The building and planning of hundreds of new dams threaten to silence the heartbeat of the Amazon River, report researchers.
For a new paper in Science Advances, researchers studied the effects of existing dams and used the data to predict how the river’s natural flooding cycles—vital to the health of the Amazon and its flora and fauna—would suffer.
The prognosis is not good.
While all dams have an impact on the hydrologic regime, some dams are much worse than others, says David Kaplan, an assistant professor of environmental engineering at the University of Florida.
“The flood pulse is the heartbeat of the Amazon, and dams severely disrupt that pulse.”
Analyzing the hydrologic impacts of all existing Amazon dams helped researchers understand some of the major predictors of impact, which can be used to predict—and hopefully reduce—the impacts of future planned dams.
Surprisingly, Kaplan says, “small” dams had exceedingly large impacts relative to their energy production potential.

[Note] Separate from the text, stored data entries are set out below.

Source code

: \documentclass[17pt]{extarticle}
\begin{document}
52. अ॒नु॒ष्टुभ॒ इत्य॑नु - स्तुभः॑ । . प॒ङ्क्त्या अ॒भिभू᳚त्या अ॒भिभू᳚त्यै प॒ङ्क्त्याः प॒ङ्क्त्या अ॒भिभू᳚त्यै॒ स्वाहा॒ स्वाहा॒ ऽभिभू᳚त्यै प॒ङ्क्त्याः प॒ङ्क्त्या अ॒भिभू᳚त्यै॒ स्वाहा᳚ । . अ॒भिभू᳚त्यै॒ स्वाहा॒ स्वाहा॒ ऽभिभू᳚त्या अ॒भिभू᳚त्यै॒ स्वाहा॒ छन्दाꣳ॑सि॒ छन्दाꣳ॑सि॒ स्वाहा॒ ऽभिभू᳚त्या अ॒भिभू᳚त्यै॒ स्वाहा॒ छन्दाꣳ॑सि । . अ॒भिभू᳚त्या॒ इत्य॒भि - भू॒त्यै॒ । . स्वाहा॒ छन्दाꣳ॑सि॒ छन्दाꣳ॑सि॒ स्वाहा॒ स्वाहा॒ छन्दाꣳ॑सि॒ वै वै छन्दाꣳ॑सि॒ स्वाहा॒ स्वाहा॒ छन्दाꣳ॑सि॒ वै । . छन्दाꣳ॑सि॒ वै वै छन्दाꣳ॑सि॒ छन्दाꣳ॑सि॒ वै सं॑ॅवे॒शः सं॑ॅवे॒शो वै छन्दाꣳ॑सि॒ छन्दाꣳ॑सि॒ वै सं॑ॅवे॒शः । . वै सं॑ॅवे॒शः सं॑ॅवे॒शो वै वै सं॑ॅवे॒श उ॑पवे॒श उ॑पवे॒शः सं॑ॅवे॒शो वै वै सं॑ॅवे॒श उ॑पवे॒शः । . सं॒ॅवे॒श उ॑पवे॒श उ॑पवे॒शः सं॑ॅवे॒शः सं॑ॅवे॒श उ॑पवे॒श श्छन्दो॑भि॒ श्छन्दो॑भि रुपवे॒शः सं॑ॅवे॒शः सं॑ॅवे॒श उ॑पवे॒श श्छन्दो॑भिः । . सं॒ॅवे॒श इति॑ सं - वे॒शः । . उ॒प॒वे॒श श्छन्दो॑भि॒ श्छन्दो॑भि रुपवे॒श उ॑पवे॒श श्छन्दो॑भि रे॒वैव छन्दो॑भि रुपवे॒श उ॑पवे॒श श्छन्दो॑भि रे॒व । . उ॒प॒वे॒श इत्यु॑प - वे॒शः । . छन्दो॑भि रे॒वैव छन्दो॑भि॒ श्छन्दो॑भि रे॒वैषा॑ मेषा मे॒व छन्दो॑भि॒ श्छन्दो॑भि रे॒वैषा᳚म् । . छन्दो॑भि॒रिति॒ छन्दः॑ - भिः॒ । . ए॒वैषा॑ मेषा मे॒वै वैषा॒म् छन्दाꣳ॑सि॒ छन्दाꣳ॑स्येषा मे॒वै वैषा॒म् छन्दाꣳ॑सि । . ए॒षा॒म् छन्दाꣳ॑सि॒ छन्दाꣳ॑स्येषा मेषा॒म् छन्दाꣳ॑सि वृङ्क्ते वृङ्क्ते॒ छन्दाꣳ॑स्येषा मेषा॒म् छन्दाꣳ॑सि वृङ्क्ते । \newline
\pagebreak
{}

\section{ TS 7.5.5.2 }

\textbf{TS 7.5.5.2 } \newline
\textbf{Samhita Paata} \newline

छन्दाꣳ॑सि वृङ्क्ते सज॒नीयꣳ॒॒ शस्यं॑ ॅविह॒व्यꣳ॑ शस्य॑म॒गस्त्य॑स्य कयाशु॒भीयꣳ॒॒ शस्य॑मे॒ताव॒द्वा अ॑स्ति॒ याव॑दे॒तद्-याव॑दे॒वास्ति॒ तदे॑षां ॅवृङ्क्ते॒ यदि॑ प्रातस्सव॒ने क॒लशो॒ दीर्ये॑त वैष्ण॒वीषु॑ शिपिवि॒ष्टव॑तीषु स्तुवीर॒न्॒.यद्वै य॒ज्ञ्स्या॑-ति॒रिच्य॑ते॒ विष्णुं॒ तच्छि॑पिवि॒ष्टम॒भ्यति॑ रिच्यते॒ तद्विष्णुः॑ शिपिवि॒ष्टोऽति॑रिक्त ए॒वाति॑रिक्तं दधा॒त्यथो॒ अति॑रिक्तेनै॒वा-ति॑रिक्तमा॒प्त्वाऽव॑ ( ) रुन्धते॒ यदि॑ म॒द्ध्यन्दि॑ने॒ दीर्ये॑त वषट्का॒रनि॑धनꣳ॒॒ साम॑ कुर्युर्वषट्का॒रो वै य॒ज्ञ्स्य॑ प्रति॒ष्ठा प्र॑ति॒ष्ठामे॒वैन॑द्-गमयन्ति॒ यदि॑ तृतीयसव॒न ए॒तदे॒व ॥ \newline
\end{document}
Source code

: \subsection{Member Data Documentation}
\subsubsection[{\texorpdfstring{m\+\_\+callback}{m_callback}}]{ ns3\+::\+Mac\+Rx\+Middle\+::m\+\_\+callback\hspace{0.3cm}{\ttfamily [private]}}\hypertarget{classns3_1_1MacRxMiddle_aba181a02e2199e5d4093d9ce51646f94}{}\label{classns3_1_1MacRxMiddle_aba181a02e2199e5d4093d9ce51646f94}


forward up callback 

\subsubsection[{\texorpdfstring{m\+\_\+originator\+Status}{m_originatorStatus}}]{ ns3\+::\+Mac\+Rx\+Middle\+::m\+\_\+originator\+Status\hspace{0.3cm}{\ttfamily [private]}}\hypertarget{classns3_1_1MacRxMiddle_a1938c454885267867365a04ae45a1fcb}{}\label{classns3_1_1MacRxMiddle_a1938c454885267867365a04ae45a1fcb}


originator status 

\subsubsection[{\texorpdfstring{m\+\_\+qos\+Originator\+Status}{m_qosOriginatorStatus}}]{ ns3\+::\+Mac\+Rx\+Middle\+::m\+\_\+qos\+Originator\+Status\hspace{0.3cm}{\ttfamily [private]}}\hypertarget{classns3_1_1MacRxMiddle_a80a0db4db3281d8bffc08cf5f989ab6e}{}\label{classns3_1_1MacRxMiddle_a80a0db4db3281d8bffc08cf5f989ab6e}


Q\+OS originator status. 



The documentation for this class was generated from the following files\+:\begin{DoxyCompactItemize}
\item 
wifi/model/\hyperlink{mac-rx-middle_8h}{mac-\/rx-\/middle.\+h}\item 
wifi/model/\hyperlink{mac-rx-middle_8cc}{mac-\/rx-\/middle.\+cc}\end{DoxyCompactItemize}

“This is troubling, because these smaller systems often face much less stringent permitting and monitoring requirements. Our study is also the first to show how multiple dams on a single river interact to change hydrology and ecosystem function.”
The research is part of Kaplan’s collaboration with the Amazon Dams Network, an international, interdisciplinary group of researchers and other stakeholders around the world focused on improving understanding of the effects of Amazon dams across social and environmental systems.